The required output is the exact run of lines below that opens at the line with "2 E hizo lo" and closes at the line with "3 Porque volvió".

═════ EXCERPTED RECORDS ═════

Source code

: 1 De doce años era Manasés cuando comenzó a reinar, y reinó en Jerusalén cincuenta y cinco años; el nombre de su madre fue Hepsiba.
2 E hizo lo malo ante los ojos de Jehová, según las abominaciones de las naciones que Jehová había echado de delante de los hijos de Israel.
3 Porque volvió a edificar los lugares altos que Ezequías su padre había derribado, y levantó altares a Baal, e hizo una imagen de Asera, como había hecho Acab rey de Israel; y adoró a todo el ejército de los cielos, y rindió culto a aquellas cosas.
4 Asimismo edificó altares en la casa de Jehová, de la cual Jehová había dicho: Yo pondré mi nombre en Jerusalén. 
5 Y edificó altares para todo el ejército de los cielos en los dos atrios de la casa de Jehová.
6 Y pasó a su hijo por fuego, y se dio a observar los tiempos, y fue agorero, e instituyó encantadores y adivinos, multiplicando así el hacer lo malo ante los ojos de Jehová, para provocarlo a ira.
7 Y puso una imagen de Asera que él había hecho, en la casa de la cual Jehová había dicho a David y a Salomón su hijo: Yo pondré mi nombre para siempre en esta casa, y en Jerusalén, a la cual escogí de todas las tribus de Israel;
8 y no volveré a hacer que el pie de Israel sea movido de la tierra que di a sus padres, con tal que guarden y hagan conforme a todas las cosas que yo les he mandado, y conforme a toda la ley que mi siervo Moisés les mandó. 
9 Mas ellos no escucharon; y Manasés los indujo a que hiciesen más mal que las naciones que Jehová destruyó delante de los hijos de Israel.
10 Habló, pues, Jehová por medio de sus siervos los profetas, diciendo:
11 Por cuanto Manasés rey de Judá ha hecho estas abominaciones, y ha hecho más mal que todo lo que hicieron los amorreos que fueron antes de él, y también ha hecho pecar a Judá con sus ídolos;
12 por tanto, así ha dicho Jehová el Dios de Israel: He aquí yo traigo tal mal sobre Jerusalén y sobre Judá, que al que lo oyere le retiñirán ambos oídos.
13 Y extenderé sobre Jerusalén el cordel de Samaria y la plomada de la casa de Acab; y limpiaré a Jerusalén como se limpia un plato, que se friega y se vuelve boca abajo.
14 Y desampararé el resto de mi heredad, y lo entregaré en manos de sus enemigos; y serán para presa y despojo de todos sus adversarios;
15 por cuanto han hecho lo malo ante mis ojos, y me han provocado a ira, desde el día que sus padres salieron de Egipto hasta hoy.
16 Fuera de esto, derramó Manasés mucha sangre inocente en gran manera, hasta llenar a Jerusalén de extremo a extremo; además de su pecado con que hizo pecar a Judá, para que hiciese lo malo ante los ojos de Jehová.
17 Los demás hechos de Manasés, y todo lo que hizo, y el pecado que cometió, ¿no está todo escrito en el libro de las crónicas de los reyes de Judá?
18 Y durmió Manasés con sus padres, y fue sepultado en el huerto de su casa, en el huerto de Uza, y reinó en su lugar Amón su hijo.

═════

* WORKED SOLUTION:
2 E hizo lo malo ante los ojos de Jehová, según las abominaciones de las naciones que Jehová había echado de delante de los hijos de Israel.
3 Porque volvió a edificar los lugares altos que Ezequías su padre había derribado, y levantó altares a Baal, e hizo una imagen de Asera, como había hecho Acab rey de Israel; y adoró a todo el ejército de los cielos, y rindió culto a aquellas cosas.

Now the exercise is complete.